近幾年基於深度學習的類神經問題生成方法(Neural Question Generation, NQG)興起,研究顯示與基於規則式的方法相比,NQG方法能夠生成較流暢靈活且多樣化的問句。然而先前的NQG研究著重於問句生成後的正確性、流暢性等,因此方法中忽略了句子選擇的步驟,但生成試題時句子選擇應在其中扮演著重要的角色,必須選擇教材中對學習有幫助、值得出題的句子才有出題及學習的意義。因此本研究提出一個從教材中生成測驗試題的NQG方法,並且方法中將涵蓋句子選擇與問題建構兩步驟。不同於先前研究,本研究使用多源教材摘選出老師講課的重點內容,並提出基於深度學習的TE-QG (Topic-Embedding Question Generation)模型。本研究使用基於注意力機制及Copying機制的Seq2Seq模型,此外為了生成使生成的試題更符合課文章節的整體語義,TE-QG模型中加入能表現文本整體性的主題特徵,使模型生成更符合教材章節主題的課程試題。
本研究透過六個實驗檢視研究方法的有效性,實驗結果顯示TE-QG模型比起過去幾種問題生成模型在自動評估指標中皆獲得最高的分數,並且經由TE-QG模型所生成的課程試題在人為評估結果顯示,試題的流暢度、清晰度及學習有用性達到較佳的表現。證實本研究的試題生成方法不僅能符合教師課程中的教學重點,且於問題生成模型中加入主題字特徵確實提升模型問句生成的表現。
Questions are useful to measure students' mastery of course materials and reflect their learning process. However, generating questions manually is time-consuming and it is not easy for students to obtain practice exercises. In order to solve this issue, both computer and learning scientists have proposed automatic test question generation methods to ease instructors’ burden and help students in the self-learning process. Typically, automatic question generation methods use heuristic rule-based methods and the process of generating question includes two steps: sentence selection and question construction.
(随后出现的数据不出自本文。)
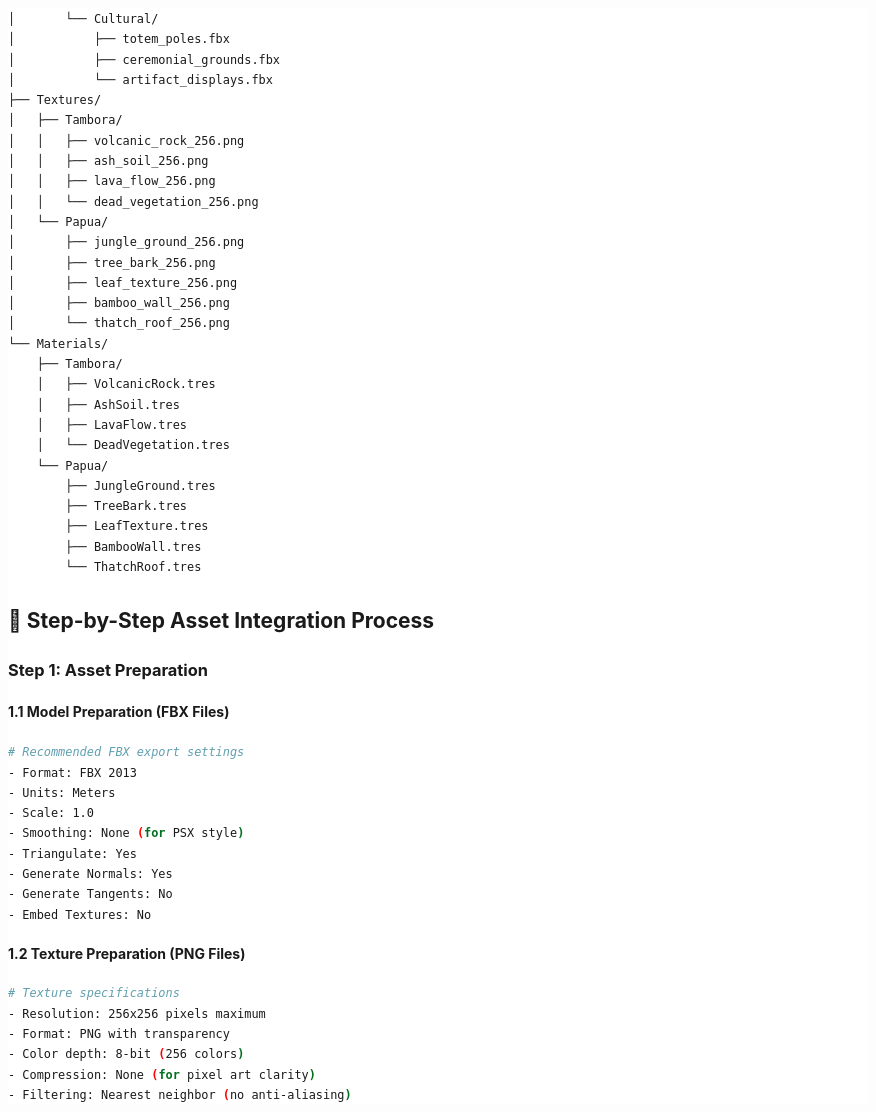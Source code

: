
 ```
│       └── Cultural/
│           ├── totem_poles.fbx
│           ├── ceremonial_grounds.fbx
│           └── artifact_displays.fbx
├── Textures/
│   ├── Tambora/
│   │   ├── volcanic_rock_256.png
│   │   ├── ash_soil_256.png
│   │   ├── lava_flow_256.png
│   │   └── dead_vegetation_256.png
│   └── Papua/
│       ├── jungle_ground_256.png
│       ├── tree_bark_256.png
│       ├── leaf_texture_256.png
│       ├── bamboo_wall_256.png
│       └── thatch_roof_256.png
└── Materials/
    ├── Tambora/
    │   ├── VolcanicRock.tres
    │   ├── AshSoil.tres
    │   ├── LavaFlow.tres
    │   └── DeadVegetation.tres
    └── Papua/
        ├── JungleGround.tres
        ├── TreeBark.tres
        ├── LeafTexture.tres
        ├── BambooWall.tres
        └── ThatchRoof.tres
```

## 🔧 Step-by-Step Asset Integration Process

### **Step 1: Asset Preparation**

#### **1.1 Model Preparation (FBX Files)**
```bash
# Recommended FBX export settings
- Format: FBX 2013
- Units: Meters
- Scale: 1.0
- Smoothing: None (for PSX style)
- Triangulate: Yes
- Generate Normals: Yes
- Generate Tangents: No
- Embed Textures: No
```

#### **1.2 Texture Preparation (PNG Files)**
```bash
# Texture specifications
- Resolution: 256x256 pixels maximum
- Format: PNG with transparency
- Color depth: 8-bit (256 colors)
- Compression: None (for pixel art clarity)
- Filtering: Nearest neighbor (no anti-aliasing)
```
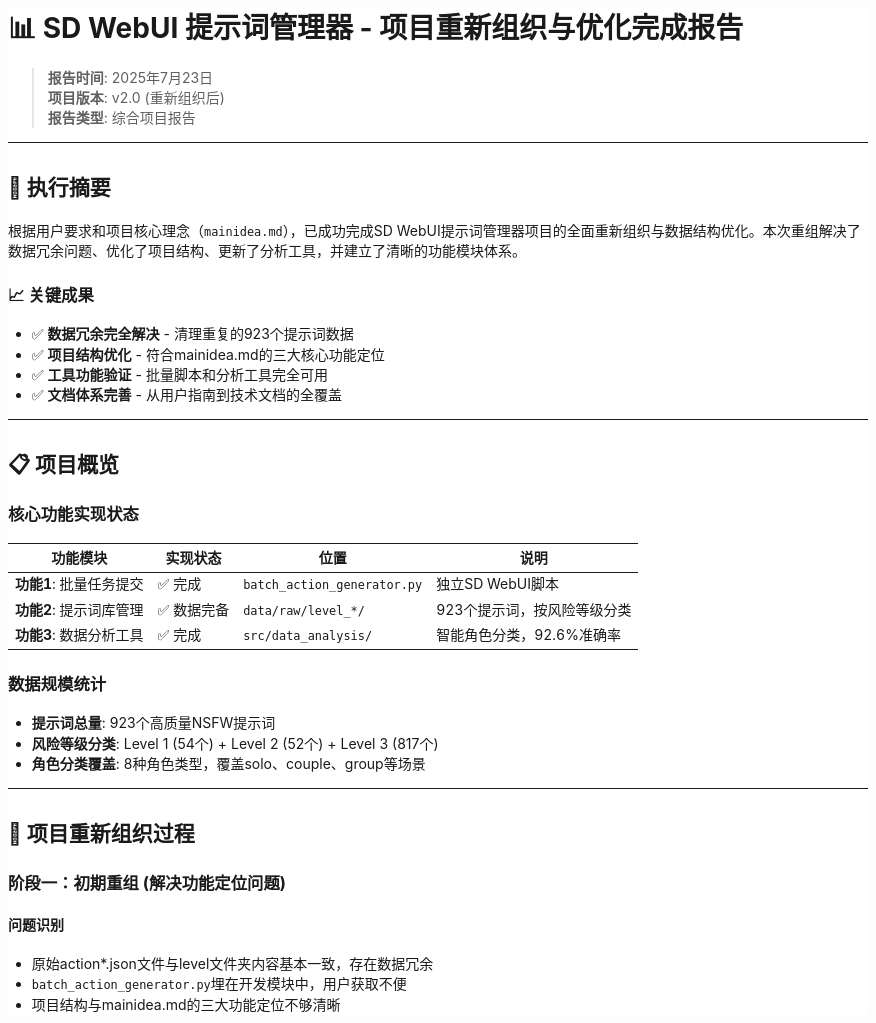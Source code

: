 # 📊 SD WebUI 提示词管理器 - 项目重新组织与优化完成报告

> **报告时间**: 2025年7月23日  
> **项目版本**: v2.0 (重新组织后)  
> **报告类型**: 综合项目报告

---

## 🎯 执行摘要

根据用户要求和项目核心理念（`mainidea.md`），已成功完成SD WebUI提示词管理器项目的全面重新组织与数据结构优化。本次重组解决了数据冗余问题、优化了项目结构、更新了分析工具，并建立了清晰的功能模块体系。

### 📈 关键成果
- ✅ **数据冗余完全解决** - 清理重复的923个提示词数据
- ✅ **项目结构优化** - 符合mainidea.md的三大核心功能定位
- ✅ **工具功能验证** - 批量脚本和分析工具完全可用
- ✅ **文档体系完善** - 从用户指南到技术文档的全覆盖

---

## 📋 项目概览

### 核心功能实现状态

| 功能模块 | 实现状态 | 位置 | 说明 |
|---------|---------|------|------|
| **功能1**: 批量任务提交 | ✅ 完成 | `batch_action_generator.py` | 独立SD WebUI脚本 |
| **功能2**: 提示词库管理 | ✅ 数据完备 | `data/raw/level_*/` | 923个提示词，按风险等级分类 |
| **功能3**: 数据分析工具 | ✅ 完成 | `src/data_analysis/` | 智能角色分类，92.6%准确率 |

### 数据规模统计
- **提示词总量**: 923个高质量NSFW提示词
- **风险等级分类**: Level 1 (54个) + Level 2 (52个) + Level 3 (817个)
- **角色分类覆盖**: 8种角色类型，覆盖solo、couple、group等场景

---

## 🔄 项目重新组织过程

### 阶段一：初期重组 (解决功能定位问题)

#### 问题识别
- 原始action*.json文件与level文件夹内容基本一致，存在数据冗余
- `batch_action_generator.py`埋在开发模块中，用户获取不便
- 项目结构与mainidea.md的三大功能定位不够清晰
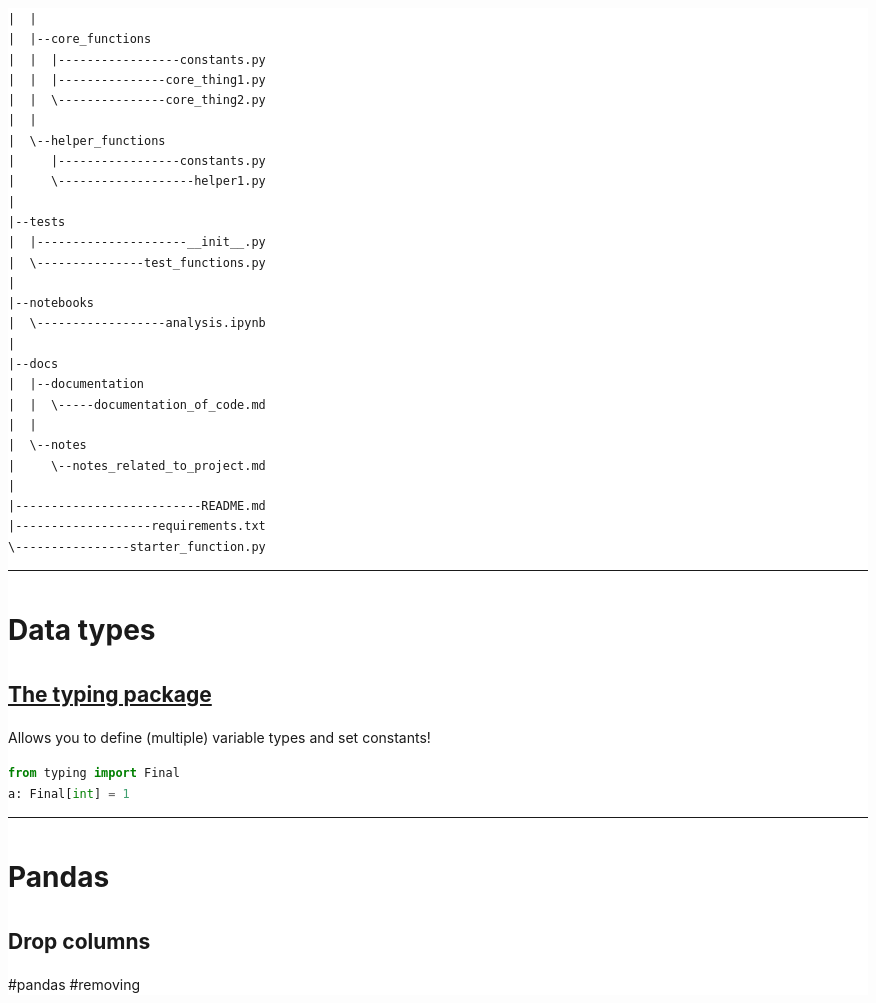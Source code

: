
 ```
|  |
|  |--core_functions
|  |  |-----------------constants.py
|  |  |---------------core_thing1.py
|  |  \---------------core_thing2.py
|  |
|  \--helper_functions
|     |-----------------constants.py
|     \-------------------helper1.py
|
|--tests
|  |---------------------__init__.py
|  \---------------test_functions.py
|
|--notebooks
|  \------------------analysis.ipynb
|
|--docs
|  |--documentation
|  |  \-----documentation_of_code.md
|  |
|  \--notes 
|     \--notes_related_to_project.md
|
|--------------------------README.md
|-------------------requirements.txt
\----------------starter_function.py
```

***

# Data types
## [The typing package](https://docs.python.org/3/library/typing.html)

Allows you to define (multiple) variable types and set constants!

```python
from typing import Final
a: Final[int] = 1
```

***

# Pandas

## Drop columns
\#pandas \#removing
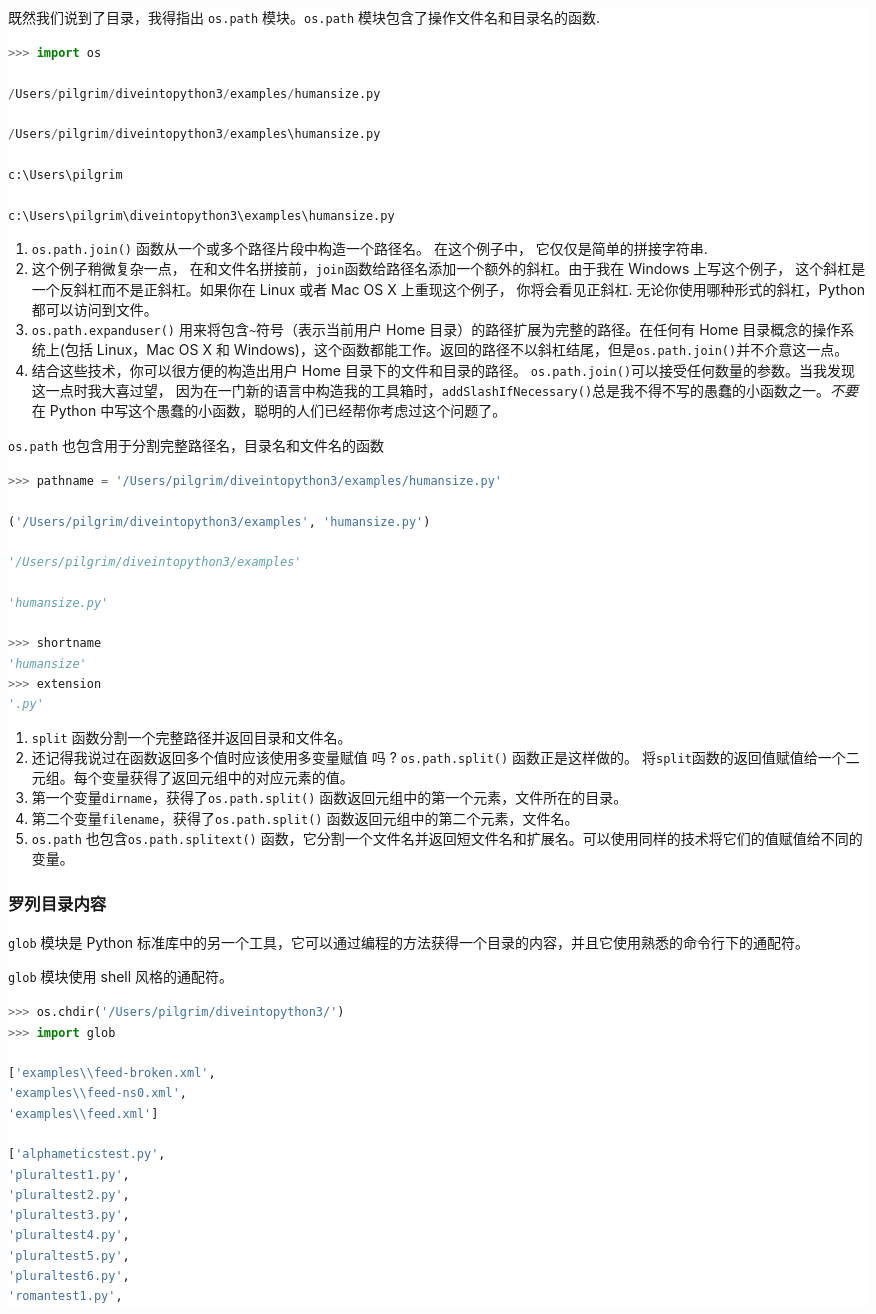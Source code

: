 既然我们说到了目录，我得指出 `os.path` 模块。`os.path` 模块包含了操作文件名和目录名的函数.

```py
>>> import os

/Users/pilgrim/diveintopython3/examples/humansize.py

/Users/pilgrim/diveintopython3/examples\humansize.py

c:\Users\pilgrim

c:\Users\pilgrim\diveintopython3\examples\humansize.py 
```

1.  `os.path.join()` 函数从一个或多个路径片段中构造一个路径名。 在这个例子中， 它仅仅是简单的拼接字符串.
2.  这个例子稍微复杂一点， 在和文件名拼接前，`join`函数给路径名添加一个额外的斜杠。由于我在 Windows 上写这个例子， 这个斜杠是一个反斜杠而不是正斜杠。如果你在 Linux 或者 Mac OS X 上重现这个例子， 你将会看见正斜杠. 无论你使用哪种形式的斜杠，Python 都可以访问到文件。
3.  `os.path.expanduser()` 用来将包含`~`符号（表示当前用户 Home 目录）的路径扩展为完整的路径。在任何有 Home 目录概念的操作系统上(包括 Linux，Mac OS X 和 Windows)，这个函数都能工作。返回的路径不以斜杠结尾，但是`os.path.join()`并不介意这一点。
4.  结合这些技术，你可以很方便的构造出用户 Home 目录下的文件和目录的路径。 `os.path.join()`可以接受任何数量的参数。当我发现这一点时我大喜过望， 因为在一门新的语言中构造我的工具箱时，`addSlashIfNecessary()`总是我不得不写的愚蠢的小函数之一。*不要* 在 Python 中写这个愚蠢的小函数，聪明的人们已经帮你考虑过这个问题了。

`os.path` 也包含用于分割完整路径名，目录名和文件名的函数

```py
>>> pathname = '/Users/pilgrim/diveintopython3/examples/humansize.py'

('/Users/pilgrim/diveintopython3/examples', 'humansize.py')

'/Users/pilgrim/diveintopython3/examples'

'humansize.py'

>>> shortname
'humansize'
>>> extension
'.py' 
```

1.  `split` 函数分割一个完整路径并返回目录和文件名。
2.  还记得我说过在函数返回多个值时应该使用多变量赋值 吗 ? `os.path.split()` 函数正是这样做的。 将`split`函数的返回值赋值给一个二元组。每个变量获得了返回元组中的对应元素的值。
3.  第一个变量`dirname`，获得了`os.path.split()` 函数返回元组中的第一个元素，文件所在的目录。
4.  第二个变量`filename`，获得了`os.path.split()` 函数返回元组中的第二个元素，文件名。
5.  `os.path` 也包含`os.path.splitext()` 函数，它分割一个文件名并返回短文件名和扩展名。可以使用同样的技术将它们的值赋值给不同的变量。

### 罗列目录内容

`glob` 模块是 Python 标准库中的另一个工具，它可以通过编程的方法获得一个目录的内容，并且它使用熟悉的命令行下的通配符。

`glob` 模块使用 shell 风格的通配符。

```py
>>> os.chdir('/Users/pilgrim/diveintopython3/')
>>> import glob

['examples\\feed-broken.xml',
'examples\\feed-ns0.xml',
'examples\\feed.xml']

['alphameticstest.py',
'pluraltest1.py',
'pluraltest2.py',
'pluraltest3.py',
'pluraltest4.py',
'pluraltest5.py',
'pluraltest6.py',
'romantest1.py',
```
Recently, neural network has been utilized for questions generation. Compared to the rule-based approach, the neural question generation(NQG) approach produces more fluent and diverse questions. Prior work on NQG focused on the grammaticality of generated questions and ignored the step of sentence selection. However, selection of sentences should play an important role in generating test questions to identify question-worthy sentences carrying information or knowledge that is worth asking questions about. Therefore, this paper proposes a method of generating course test questions from course materials through combining sentence selection and question construction. Contrasting past approaches, we use multi-source teaching materials to select question-worthy sentences and propose a NQG model called topic-embedding question generation (TE-QG). We base our model on attention mechanism and the pointer-generator copying mechanism. Furthermore, in order to generate questions that better match the chapters’ topic, TE-QG model incorporates topic features, which is associated with a body of chapter content in the framework.
We conducted several experiments to examine the effectiveness of our method. The experimental results show that the sentence selection method can indeed select sentences that meet the key points of the course, and our TE-QG model outperforms other NQG models. The human evaluation results also show that our method can produce fluent and useful questions for learning.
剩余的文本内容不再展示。